Activity >> Give back exactly the lines of the material below that start at the line containing "Hyperbolic Tangent: $" and end at the line containing "The introduction of", and no others.
* * * * *
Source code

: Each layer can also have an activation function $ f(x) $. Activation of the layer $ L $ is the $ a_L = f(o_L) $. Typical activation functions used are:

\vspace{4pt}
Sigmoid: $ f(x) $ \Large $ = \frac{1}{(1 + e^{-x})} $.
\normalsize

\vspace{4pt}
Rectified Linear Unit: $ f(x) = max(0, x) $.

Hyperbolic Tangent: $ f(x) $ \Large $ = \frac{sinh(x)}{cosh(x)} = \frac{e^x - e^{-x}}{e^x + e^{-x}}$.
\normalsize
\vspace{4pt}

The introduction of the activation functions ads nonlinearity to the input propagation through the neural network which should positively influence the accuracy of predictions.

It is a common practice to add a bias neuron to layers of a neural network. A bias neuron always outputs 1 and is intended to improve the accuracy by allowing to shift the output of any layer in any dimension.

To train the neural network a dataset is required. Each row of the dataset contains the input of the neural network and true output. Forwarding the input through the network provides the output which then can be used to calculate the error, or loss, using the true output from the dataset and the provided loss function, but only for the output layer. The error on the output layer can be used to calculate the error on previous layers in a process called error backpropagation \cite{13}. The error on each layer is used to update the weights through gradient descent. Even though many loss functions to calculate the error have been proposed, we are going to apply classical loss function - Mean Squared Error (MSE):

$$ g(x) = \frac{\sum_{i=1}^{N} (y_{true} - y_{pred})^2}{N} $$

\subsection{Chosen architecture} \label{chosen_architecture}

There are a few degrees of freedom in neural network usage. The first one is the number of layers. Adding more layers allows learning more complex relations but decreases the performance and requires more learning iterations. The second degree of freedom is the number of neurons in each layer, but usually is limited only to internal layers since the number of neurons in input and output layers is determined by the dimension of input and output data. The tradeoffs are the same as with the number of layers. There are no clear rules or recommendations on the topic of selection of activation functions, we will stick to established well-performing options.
* * * * *
Worked solution >>
Hyperbolic Tangent: $ f(x) $ \Large $ = \frac{sinh(x)}{cosh(x)} = \frac{e^x - e^{-x}}{e^x + e^{-x}}$.
\normalsize
\vspace{4pt}

The introduction of the activation functions ads nonlinearity to the input propagation through the neural network which should positively influence the accuracy of predictions.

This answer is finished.